John Joseph Meagher Thompson (20 December 1907 – 19 July 1968) was an Australian poet, writer and radio broadcaster.

Thompson was born in Kew, Victoria, Australia. He was educated at Melbourne Church of England Grammar School and the University of Melbourne, where he obtained a BA in 1929. In 1931 he travelled to London, where he attempted to make a living as a writer.

He was awarded the Grace Leven Prize for Poetry for his collection Thirty Poems in 1954 and wrote poetry throughout his adult life.

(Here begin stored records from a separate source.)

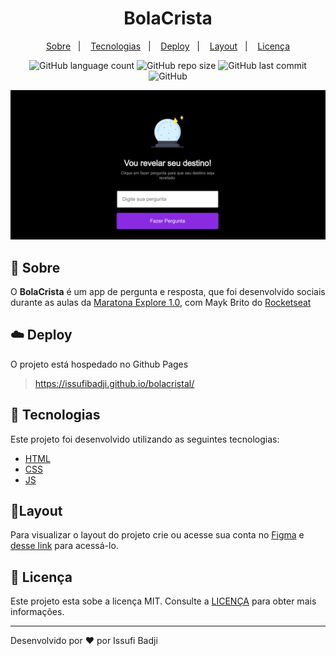 
<h1 align="center" color=" ">
   BolaCrista
</h1>

<p align="center">
    <a href="#book-sobre">Sobre</a>&nbsp;&nbsp;&nbsp;|&nbsp;&nbsp;&nbsp;
    <a href="#rocket-tecnologias">Tecnologias</a>&nbsp;&nbsp;&nbsp;|&nbsp;&nbsp;&nbsp;
    <a href="#cloud-deploy">Deploy</a>&nbsp;&nbsp;&nbsp;|&nbsp;&nbsp;&nbsp;
    <a href="#layout">Layout</a>&nbsp;&nbsp;&nbsp;|&nbsp;&nbsp;&nbsp;
    <a href="#memo-licença">Licença</a>
</p>

<p align="center">
   
<img alt="GitHub language count" src="https://img.shields.io/github/languages/count/issufibadji/bolacristal?style=flat-square">

<img alt="GitHub repo size" src="https://img.shields.io/github/repo-size/issufibadji/bolacristal?style=flat-square">

<img alt="GitHub last commit" src="https://img.shields.io/github/last-commit/issufibadji/bolacristal?style=flat-square">

<img alt="GitHub" src="https://img.shields.io/github/license/issufibadji/bolacristal?style=flat-square">
</p>

![profile](https://github.com/issufibadji/bolacristal/blob/master/bolacristal.png)
 
## :book: Sobre
O **BolaCrista**
 é um app de pergunta e resposta, que foi desenvolvido sociais durante as aulas da [Maratona Explore 1.0](https://evento.rocketseat.com.br/maratona-explorer/episodios/explorer/aula-1/edicao/1), com Mayk   Brito do [Rocketseat](https://www.rocketseat.com.br/)

## :cloud: Deploy
O projeto está hospedado no Github Pages
>https://issufibadji.github.io/bolacristal/

## :rocket: Tecnologias
Este projeto foi desenvolvido utilizando as seguintes tecnologias:

- [HTML]()
- [CSS]()
- [JS]()


## 🔖Layout
Para visualizar o layout do projeto crie ou acesse sua conta no [Figma](https://figma.com) e [desse link](https://www.figma.com/file/j8Fe7AGabn3hX2OCVLTB3i/Rocket-Links---Maratona-Explorer-2.0-(Community)?node-id=24%3A2) para acessá-lo.

## :memo: Licença
Este projeto esta sobe a licença MIT. Consulte a [LICENÇA](https://github.com/issufibadji/bolacristal/blob/master/LICENSE) para obter mais informações.

---

Desenvolvido por :heart: por Issufi Badji








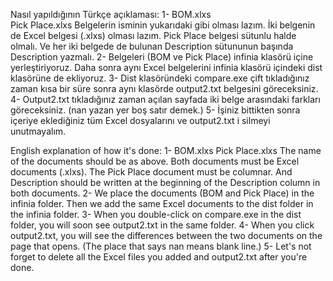 Nasıl yapıldığının Türkçe açıklaması:
1-
BOM.xlxs  
Pick Place.xlxs
Belgelerin isminin yukarıdaki gibi olması lazım. İki belgenin de Excel belgesi (.xlxs) olması lazım. Pick Place belgesi sütunlu halde olmalı.  Ve her iki belgede de bulunan Description sütununun başında Description yazmalı.
2-
Belgeleri (BOM ve Pick Place) infinia klasörü içine yerleştiriyoruz. Daha sonra aynı Excel belgelerini infinia klasörü içindeki dist klasörüne de ekliyoruz. 
3-
Dist klasöründeki compare.exe çift tıkladığınız zaman kısa bir süre sonra aynı klasörde output2.txt belgesini göreceksiniz.
4-
Output2.txt tıkladığınız zaman açılan sayfada iki belge arasındaki farkları göreceksiniz. 
(nan yazan yer boş satır demek.) 
5-
İşiniz bittikten sonra içeriye eklediğiniz tüm Excel dosyalarını ve output2.txt i silmeyi unutmayalım. 


English explanation of how it's done:
1-
BOM.xlxs
Pick Place.xlxs
The name of the documents should be as above. Both documents must be Excel documents (.xlxs). The Pick Place document must be columnar. And Description should be written at the beginning of the Description column in both documents.
2-
We place the documents (BOM and Pick Place) in the infinia folder. Then we add the same Excel documents to the dist folder in the infinia folder.
3-
When you double-click on compare.exe in the dist folder, you will soon see output2.txt in the same folder.
4-
When you click output2.txt, you will see the differences between the two documents on the page that opens.
(The place that says nan means blank line.)
5-
Let's not forget to delete all the Excel files you added and output2.txt after you're done.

He met and married Patricia Drakeford Cole in 1938 and worked at a number of jobs before returning to Australia in early 1939.  The couple landed in Perth, Western Australia, where Thompson got a job as an announcer with the Australian Broadcasting Corporation. In December 1942 he enlisted in the Australian Imperial Force, serving in Australia in an educational capacity, before being discharged from the army on 2 August 1945 to work as a war correspondent for the ABC.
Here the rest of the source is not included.